На
прошлой неделе я говорил о том[1], как трудно, почти невозможно отделить друг от
друга искусство и пропаганду, и о том, что к «чисто» художественной оценке непременно
примешиваются соображения, рожденные моральными, политическими или религиозными
привязанностями. Во времена бедствий, такие, как десять последних лет, эти глубокие,
порой неосознанные привязанности так или иначе наталкивают на конкретные сознательные
поступки. Критики теперь все чаще занимают определенную позицию, едва-едва сохраняя
видимость беспристрастности. Однако отсюда не следует делать вывод, будто вообще
не существует такого явления, как художественная оценка, и что любое произведение
искусства — это просто-напросто политический трактат, который и надо оценивать
соответственно. Если мы будем рассуждать таким образом, то зайдем в тупик и не
сумеем объяснить многие крупные и очевидные факты искусства. В качестве иллюстрации
я предлагаю рассмотреть один из величайших в истории образцов моральной, неэстетической,
точнее сказать, антиэстетической критики — статью Толстого о Шекспире[2].

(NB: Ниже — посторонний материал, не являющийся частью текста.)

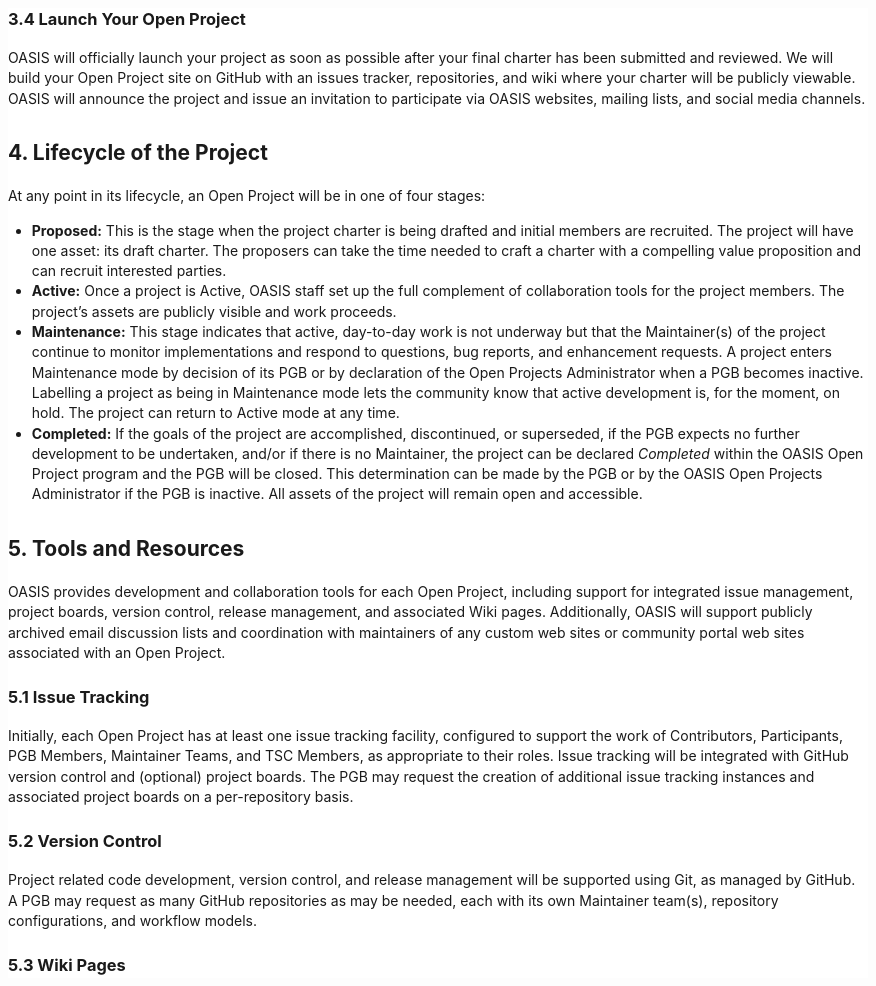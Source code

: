 ### 3.4 Launch Your Open Project 

OASIS will officially launch your project as soon as possible after your final charter has been submitted and reviewed. We will build your Open Project site on GitHub with an issues tracker, repositories, and wiki where your charter will be publicly viewable. OASIS will announce the project and issue an invitation to participate via OASIS websites, mailing lists, and social media channels.


## 4. Lifecycle of the Project 

At any point in its lifecycle, an Open Project will be in one of four stages:  

* **Proposed:** This is the stage when the project charter is being drafted and initial members are recruited. The project will have one asset: its draft charter. The proposers can take the time needed to craft a charter with a compelling value proposition and can recruit interested parties. 
* **Active:**  Once a project is Active, OASIS staff set up the full complement of collaboration tools for the project members. The project’s assets are publicly visible and work proceeds. 
* **Maintenance:** This stage indicates that active, day-to-day work is not underway but that the Maintainer(s) of the project continue to monitor implementations and respond to questions, bug reports, and enhancement requests. A project enters Maintenance mode by decision of its PGB or by declaration of the Open Projects Administrator when a PGB becomes inactive. Labelling a project as being in Maintenance mode lets the community know that active development is, for the moment, on hold. The project can return to Active mode at any time.
* **Completed:** If the goals of the project are accomplished, discontinued, or superseded, if the PGB expects no further development to be undertaken, and/or if there is no Maintainer, the project can be declared *Completed* within the OASIS Open Project program and the PGB will be closed. This determination can be made by the PGB or by the OASIS Open Projects Administrator if the PGB is inactive. All assets of the project will remain open and accessible.


## 5.  Tools and Resources 

OASIS provides development and collaboration tools for each Open Project, including support for integrated issue management, project boards, version control, release management, and associated Wiki pages.  Additionally, OASIS will support publicly archived email discussion lists and coordination with maintainers of any custom web sites or community portal web sites associated with an Open Project.

### 5.1 Issue Tracking

Initially, each Open Project has at least one issue tracking facility, configured to support the work of Contributors, Participants, PGB Members, Maintainer Teams, and TSC Members, as appropriate to their roles.  Issue tracking will be integrated with GitHub version control and (optional) project boards.  The PGB may request the creation of additional issue tracking instances and associated project boards on a per-repository basis. 

### 5.2 Version Control 

Project related code development, version control, and release management will be supported using Git, as managed by GitHub.  A PGB may request as many GitHub repositories as may be needed, each with its own Maintainer team(s), repository configurations, and workflow models.

### 5.3 Wiki Pages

Толстой написал ее на склоне лет и подверг Шекспира жесточайшей критике. Он
хотел показать, что Шекспир — отнюдь не великий писатель, каким его считают, а,
напротив, совсем никудышный сочинитель, один из самых недостойных и отвратительных
сочинителей в мире. Статья вызвала взрыв негодования, однако, насколько мне известно,
никто не сумел сколько-нибудь убедительно ответить Толстому. Больше того, я попытаюсь
доказать, что на статью в целом вообще невозможно ответить. Кое-какие утверждения
Толстого, строго говоря, верны, другие являются преимущественно делом вкуса, а
о вкусах не спорят. Я вовсе не хочу сказать, что в статье нет ни единого пункта,
по которому можно было бы выставить возражения. Местами Толстой просто противоречит
сам себе; многое в текстах он понял неправильно, поскольку не проник в чужой язык;
кроме того, мне кажется, есть основания говорить, что сильная неприязнь Толстого
к Шекспиру, ревностное желание развенчать писателя толкнули его на некоторые передержки
или, во всяком случае, побудили его намеренно закрывать глаза на очевидные вещи.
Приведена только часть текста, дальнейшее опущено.